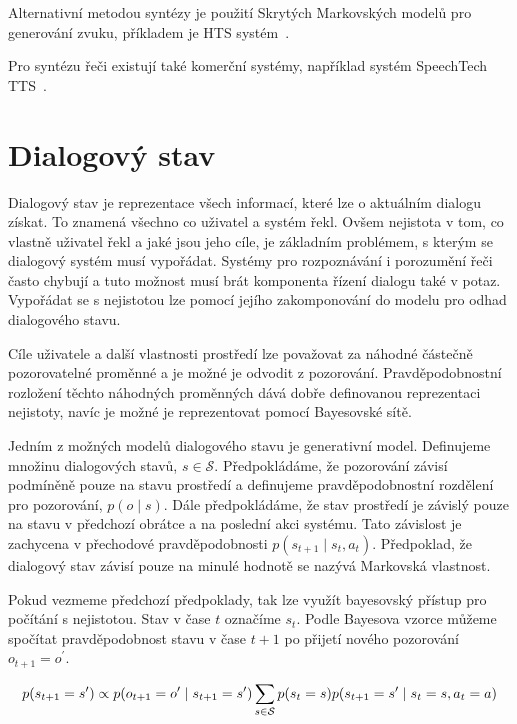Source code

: Alternativní metodou syntézy je použití Skrytých Markovských modelů pro generování zvuku, příkladem je HTS systém~\cite{zen2007hmm}.

Pro syntézu řeči existují také komerční systémy, například systém SpeechTech TTS~\cite{speechtech}.

\section{Dialogový stav}

Dialogový stav je reprezentace všech informací, které lze o aktuálním dialogu získat.
To znamená všechno co uživatel a systém řekl.
Ovšem nejistota v tom, co vlastně uživatel řekl a jaké jsou jeho cíle, je základním problémem, s kterým se dialogový systém musí vypořádat.
Systémy pro rozpoznávání i porozumění řeči často chybují a tuto možnost musí brát komponenta řízení dialogu také v potaz.
Vypořádat se s nejistotou lze pomocí jejího zakomponování do modelu pro odhad dialogového stavu.

Cíle uživatele a další vlastnosti prostředí lze považovat za náhodné částečně pozorovatelné proměnné a je možné je odvodit z pozorování.
Pravděpodobnostní rozložení těchto náhodných proměnných dává dobře definovanou reprezentaci nejistoty, navíc je možné je reprezentovat pomocí Bayesovské sítě.

Jedním z možných modelů dialogového stavu je generativní model.
Definujeme množinu dialogových stavů, $s \in \mathcal{S}$.
Předpokládáme, že pozorování závisí podmíněně pouze na stavu prostředí a definujeme pravděpodobnostní rozdělení pro pozorování, $p(o \mid s)$.
Dále předpokládáme, že stav prostředí je závislý pouze na stavu v předchozí obrátce a na poslední akci systému.
Tato závislost je zachycena v přechodové pravděpodobnosti $p(s_{t+1} \mid s_t, a_t)$.
Předpoklad, že dialogový stav závisí pouze na minulé hodnotě se nazývá Markovská vlastnost.

Pokud vezmeme předchozí předpoklady, tak lze využít bayesovský přístup pro počítání s nejistotou.
Stav v čase $t$ označíme $s_t$.
Podle Bayesova vzorce můžeme spočítat pravděpodobnost stavu v čase $t+1$ po přijetí nového pozorování $o_{t+1} = o^\prime$.

\begin{equation}
\small
p(s_{t+1} = s^\prime) \propto
    p(o_{t+1} = o^\prime \mid s_{t+1} = s^\prime)
    \sum_{s \in \mathcal{S}}
        p(s_t = s)
        p(s_{t+1} = s^\prime \mid s_t = s, a_t = a)
\label{eq:beliefupdate}
\end{equation}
****************************************
Return only those lines that run from the one containing "Stav v čase $t$ označíme $s_t$." through the end of the entries, keeping each exactly as written.

▶ [Answer to the problem]:
Stav v čase $t$ označíme $s_t$.
Podle Bayesova vzorce můžeme spočítat pravděpodobnost stavu v čase $t+1$ po přijetí nového pozorování $o_{t+1} = o^\prime$.

\begin{equation}
\small
p(s_{t+1} = s^\prime) \propto
    p(o_{t+1} = o^\prime \mid s_{t+1} = s^\prime)
    \sum_{s \in \mathcal{S}}
        p(s_t = s)
        p(s_{t+1} = s^\prime \mid s_t = s, a_t = a)
\label{eq:beliefupdate}
\end{equation}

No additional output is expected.